▶ [Exercise requirements] Wherever "Markov" appears in a line of the records below, count that line, and report only the number.

%%

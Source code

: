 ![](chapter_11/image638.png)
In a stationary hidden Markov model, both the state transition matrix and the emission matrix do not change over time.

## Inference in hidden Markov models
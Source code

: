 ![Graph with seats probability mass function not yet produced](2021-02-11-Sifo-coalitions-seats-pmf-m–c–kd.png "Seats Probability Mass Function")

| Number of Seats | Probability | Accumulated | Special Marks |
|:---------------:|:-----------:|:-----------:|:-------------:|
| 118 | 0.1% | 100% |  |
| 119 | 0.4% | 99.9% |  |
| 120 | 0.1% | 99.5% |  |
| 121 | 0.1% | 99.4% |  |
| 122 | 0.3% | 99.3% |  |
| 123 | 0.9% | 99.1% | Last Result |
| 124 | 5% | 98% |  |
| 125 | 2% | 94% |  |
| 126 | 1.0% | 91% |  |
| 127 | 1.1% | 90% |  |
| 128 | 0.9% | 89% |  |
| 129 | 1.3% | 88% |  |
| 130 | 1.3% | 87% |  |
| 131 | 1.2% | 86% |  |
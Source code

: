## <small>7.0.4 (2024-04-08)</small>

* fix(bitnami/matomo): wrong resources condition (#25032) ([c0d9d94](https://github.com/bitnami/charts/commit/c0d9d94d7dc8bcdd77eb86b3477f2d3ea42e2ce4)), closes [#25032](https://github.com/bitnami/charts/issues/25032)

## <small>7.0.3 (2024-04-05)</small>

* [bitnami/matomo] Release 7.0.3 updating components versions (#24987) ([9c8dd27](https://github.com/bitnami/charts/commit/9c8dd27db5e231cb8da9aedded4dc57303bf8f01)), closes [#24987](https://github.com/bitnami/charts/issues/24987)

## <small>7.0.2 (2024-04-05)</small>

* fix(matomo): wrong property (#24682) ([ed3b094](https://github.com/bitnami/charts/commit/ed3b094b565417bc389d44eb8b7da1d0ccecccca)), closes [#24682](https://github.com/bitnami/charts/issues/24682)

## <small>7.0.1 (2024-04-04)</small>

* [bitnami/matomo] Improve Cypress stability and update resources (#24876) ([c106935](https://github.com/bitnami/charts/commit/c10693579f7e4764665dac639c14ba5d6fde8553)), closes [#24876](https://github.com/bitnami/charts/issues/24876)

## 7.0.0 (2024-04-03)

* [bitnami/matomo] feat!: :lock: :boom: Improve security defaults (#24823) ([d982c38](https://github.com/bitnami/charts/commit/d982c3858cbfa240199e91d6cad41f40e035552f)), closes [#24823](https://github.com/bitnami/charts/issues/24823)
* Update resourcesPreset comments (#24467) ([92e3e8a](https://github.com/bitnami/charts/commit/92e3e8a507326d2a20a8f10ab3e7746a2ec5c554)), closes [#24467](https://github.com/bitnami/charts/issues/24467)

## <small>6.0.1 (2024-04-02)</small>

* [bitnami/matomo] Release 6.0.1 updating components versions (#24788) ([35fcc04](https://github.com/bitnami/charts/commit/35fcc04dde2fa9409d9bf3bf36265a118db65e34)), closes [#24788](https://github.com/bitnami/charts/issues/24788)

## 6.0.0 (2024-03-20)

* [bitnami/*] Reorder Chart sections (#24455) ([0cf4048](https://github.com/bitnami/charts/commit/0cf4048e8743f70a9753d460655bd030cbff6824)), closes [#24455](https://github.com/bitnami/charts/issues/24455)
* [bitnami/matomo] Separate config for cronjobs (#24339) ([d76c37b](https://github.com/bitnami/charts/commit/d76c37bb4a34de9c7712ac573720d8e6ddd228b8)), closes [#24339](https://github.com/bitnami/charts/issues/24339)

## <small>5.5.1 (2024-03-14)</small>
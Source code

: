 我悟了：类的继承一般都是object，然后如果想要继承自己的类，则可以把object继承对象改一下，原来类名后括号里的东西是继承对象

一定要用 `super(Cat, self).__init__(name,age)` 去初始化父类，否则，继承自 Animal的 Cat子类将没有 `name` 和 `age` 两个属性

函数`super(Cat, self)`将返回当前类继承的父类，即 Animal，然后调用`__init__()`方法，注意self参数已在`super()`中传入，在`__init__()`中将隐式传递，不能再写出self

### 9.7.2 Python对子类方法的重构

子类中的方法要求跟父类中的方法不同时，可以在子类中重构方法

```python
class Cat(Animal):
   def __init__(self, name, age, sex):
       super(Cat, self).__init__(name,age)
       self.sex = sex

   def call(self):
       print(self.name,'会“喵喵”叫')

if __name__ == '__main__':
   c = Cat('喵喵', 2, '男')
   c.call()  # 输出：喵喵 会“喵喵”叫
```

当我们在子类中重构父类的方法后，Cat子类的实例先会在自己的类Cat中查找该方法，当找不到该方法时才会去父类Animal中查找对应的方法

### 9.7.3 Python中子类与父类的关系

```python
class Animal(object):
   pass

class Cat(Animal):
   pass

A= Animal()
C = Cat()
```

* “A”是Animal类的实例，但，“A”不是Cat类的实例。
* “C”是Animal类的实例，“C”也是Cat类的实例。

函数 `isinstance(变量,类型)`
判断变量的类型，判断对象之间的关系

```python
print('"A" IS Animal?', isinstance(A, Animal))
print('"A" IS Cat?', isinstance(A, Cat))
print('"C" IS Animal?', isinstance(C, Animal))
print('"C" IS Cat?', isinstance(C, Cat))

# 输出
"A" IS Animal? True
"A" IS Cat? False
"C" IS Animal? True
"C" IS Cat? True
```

%%

▶ [Result for this exercise] 2